Dessin de Franquin et Jean De Mesmaeker (alias Jidéhem/JDM), co-auteurs de Gaston Lagaffe, fait à l'occasion du "Sciences-Po Day" 1963 (CHSP, Fonds Chapsal)

Le 18 novembre 2017, la Journée des Auteurs, le salon littéraire de Sciences Po, souffle ses 70 bougies. Pour l’occasion, l’équipe organisatrice a retroussé ses manches, et a plongé dans les archives de l’évènement. Puisque le thème de cette année est le roman, nous allons vous raconter une histoire.

Tout commence en 1947, avec l’Amicale des étudiants de Sciences Po, qui décide d’établir une grande vente de livres, qu’ils intituleront le « Sciences-Po Day ». À l’époque déjà, les anglicismes foisonnaient dans le grand hall du 27, même si ce n’était pas pour le plus grand bonheur de tous…

Nous n’avons malheureusement pas beaucoup de souvenirs de ces premières éditions – c’est seulement à partir de 1952 que l’on commence à retrouver des traces écrites de cette auguste célébration… et pas des moindres, puisque c’est dans les archives du Monde que l’on apprend que le « Sciences-Po Day » a des détracteur.rice.s – au sein même des étudiant.e.s de l’institution !

En 1951, ceux.lles-ci se seraient directement adressé.e.s aux écrivain.e.s invité.e.s pour leur dire que « la vente était décommandée » [1]un mensonge éhonté pour tenter de saboter la journée. En 1952, changement de moyens, puisqu’un correspondant prétendant être du secrétariat de Sciences Po informe la rédaction du Monde, juste avant leur mise sous presse de l’édition du lendemain, qu’un éminent professeur de l’École serait mort, et qu’en signe de deuil, le « Sciences-Po Day » aurait été décalé d’une semaine [2]. N’ayant pas le temps de vérifier l’information et faisant confiance à la réputation de Sciences Po, la nouvelle est publiée – qui n’était qu’une « plaisanterie de fort mauvais goût » [3].  Soyez rassuré.e, la mauvaise info n’a pas empêché la vente de livres d’avoir lieu, puisque les « étudiants ont pris d’assaut les comptoirs » des auteur.e.s, avant de terminer la journée avec musique et bal masqué.

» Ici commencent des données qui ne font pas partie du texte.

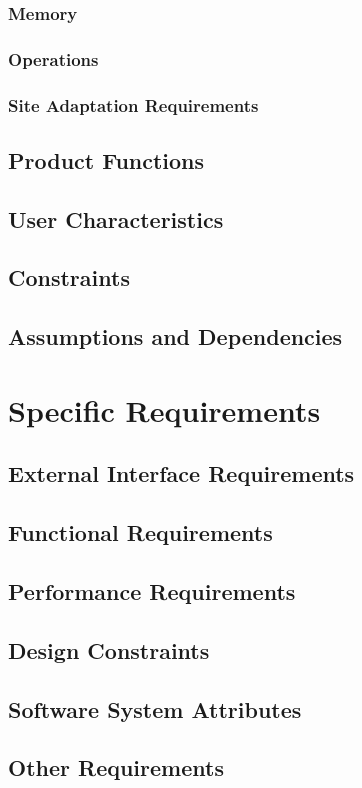 \documentclass[12pt,a4paper]{article}
\begin{document}
		\subsubsection{Memory}
		\subsubsection{Operations}
		\subsubsection{Site Adaptation Requirements}
	\subsection{Product Functions}
	\subsection{User Characteristics}
	\subsection{Constraints}
	\subsection{Assumptions and Dependencies}
	
\section{Specific Requirements}
	\subsection{External Interface Requirements}
	\subsection{Functional Requirements}
	\subsection{Performance Requirements}
	\subsection{Design Constraints}
	\subsection{Software System Attributes}
	\subsection{Other Requirements}
\end{document}
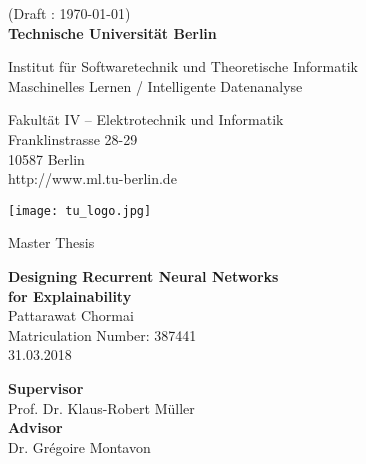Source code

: \thispagestyle{empty}
\begin{center}
(Draft : \today) \\ 
\vspace*{1.4cm}
{\LARGE \textbf{Technische Universit\"at Berlin}}

\vspace{0.5cm}

{\large Institut f\"{u}r Softwaretechnik und Theoretische Informatik
\\[1mm]}
{\large Maschinelles Lernen / Intelligente Datenanalyse\\[5mm]}

Fakult\"{a}t IV -- Elektrotechnik und Informatik\\
Franklinstrasse 28-29\\
10587 Berlin\\
http://www.ml.tu-berlin.de\\

\vspace*{1cm}

\texttt{[image: tu\_logo.jpg]}

\vspace*{1.0cm}

{\LARGE{Master Thesis} }

\vspace{1.0cm}
{\LARGE \textbf{Designing Recurrent Neural Networks}}\\
\vspace*{0.3cm}
{\LARGE \textbf{ for Explainability}}\\
\vspace*{1.0cm}
{\LARGE Pattarawat Chormai}
\\
\vspace*{0.5cm}
Matriculation Number: 387441\\
31.03.2018\\ %
\vspace*{1.0cm}

\textbf{Supervisor}\\
Prof. Dr. Klaus-Robert M\"{u}ller\\
\vspace*{0.5cm}
\textbf{Advisor}\\
Dr. Gr\'{e}goire Montavon

\vspace{3cm}


\end{center}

4e de couverture du Cahier de Sciences Po de 1955 (Centre d’Histoire de Sciences Po, Fonds Chapsal)

En 1955, le Cahier Sciences Po, publié par l’Amicale des étudiants fait la part belle au « Sciences-Po Day », qui est placée cette année-là sous le patronage du Président de la République lui-même. Programme de la journée, page vierge réservée aux signatures des auteur.e.s – tout y est… mais parmi toute cette positivité se cache un intrus – un manifeste d’un certain Gilbert Cesbron, de la promotion de 1933, pour lequel la rédaction des Cahiers n’est pas insensible :

« La Rédaction des Cahiers, pour sa part, avoue sa sympathie pour la thèse de Gilbert Cesbron en général, et le nom de Journée des Sciences Po en particulier. A nos lecteurs de juger, et d’imposer leur choix »[4].

Et Gilbert Cesbron ne mâche pas ses mots !

« L’appellation  “Sciences-Po Day” a déjà la désinvolture prétentieuse des vieilles coquettes internationales. Abandonnez-la à ses mondanités stupides, à son temps perdu et dites bonnement “La Journée Sciences Po” »[5].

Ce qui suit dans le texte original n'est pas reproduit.